Anders war das bei den Wolfsburgern, deren in dieser Saison bislang eher dysfunktionales Angriffsspiel erstaunlich beschwingt daherkam. Das Sturmproblem des VfL ist noch nicht abschließend überwunden, aber es zeigte sich, war für einen Unterschied es machen kann, wenn Offensivdribbler wie Omar Marmoush und Kevin Wimmer gemeinsam wirken dürfen. Der zuletzt formschwache Ex-Stuttgarter Marmoush, der die VfB-Abwehr immer wieder durcheinanderwirbelte, traf per Rechtsschuss zum 1:1 (23.). Der lange verletzte Zugang Wimmer erzielte zwar kein Tor, war mit seinem Tempo aber ein derartiger Unruheherd, dass er sogar ein seltenes Sonderlob vom VfL-Coach Kovac erhielt. Und dann war da noch der Mittelfeldchef Maximilian Arnold, der in dieser Saison ebenfalls unter seinen Möglichkeiten geblieben war und nun - auch dank eines Fehlers des VfB-Torwarts Müller - mit einem Fernschuss zum 2:1 traf (38.).

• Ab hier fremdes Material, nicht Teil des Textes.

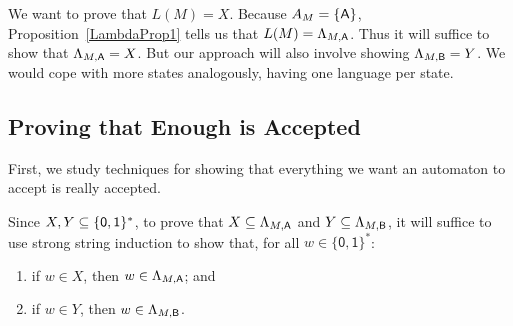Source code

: We want to prove that $L(M) = X$.  Because $A_M=\{\mathsf{A}\}$,
Proposition~\ref{LambdaProp1} tells us that $L(M)=\Lambda_{M,\mathsf{A}}$.
Thus it will suffice to show that $\Lambda_{M,\mathsf{A}} = X$.  But our
approach will also involve showing $\Lambda_{M,\mathsf{B}} = Y$.  We would
cope with more states analogously, having one language per state.

\subsection{Proving that Enough is Accepted}

First, we study techniques for showing that everything we want an
automaton to accept is really accepted.

Since $X,Y\subseteq\{\mathsf{0,1}\}^*$, to prove that
$X\subseteq\Lambda_{M,\mathsf{A}}$ and $Y\subseteq\Lambda_{M,\mathsf{B}}$, it will suffice
to use strong string induction to show that, for all
$w\in\mathsf{\{0,1\}^*}$:
\begin{enumerate}[\quad(A)]
\item if $w\in X$, then $w\in\Lambda_{M,\mathsf{A}}$; and

\item if $w\in Y$, then $w\in\Lambda_{M,\mathsf{B}}$.
\end{enumerate}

Die Wolfsburger machten den etwas besseren Eindruck, auch weil sie mehr investierten als die auf Konter lauernden Gäste, und sie blieben auch dann noch bei der Sache, als das Spiel in der zweiten Hälfte zerfahrener wurde. "Die Mannschaft hat bis zum Schluss daran geglaubt", sagte Kovac, doch maßgeblich war vor allem, dass ihr kurz vor dem Schlusspfiff noch ein sehenswerter Spielzug gelang: Nach einem Doppelpass mit Marmoush verlängerte Mattias Svanberg per Kopf zum zuletzt ebenfalls lange verletzten Gerhardt, der aus kurzer Distanz den aus Wolfsburger Sicht erlösenden 3:2-Siegtreffer besorgte. Laut Statistik war das eine Aufgabe, die zu 99 Prozent gelingen muss, aber das muss ja nichts heißen, weil die seit mehr als einem Jahr kriselnden Wolfsburger sich zuletzt auch nur selten an die üblichen Gesetzmäßigkeiten im Fußball gehalten haben.

Für VfL-Trainer Kovac, der sich seines Jobs bis auf Weiteres sicher sein darf, steht daher fest: "Vorher war nicht immer alles schlecht, jetzt ist nicht alles top. Wir werden die Kirche also im Dorf lassen."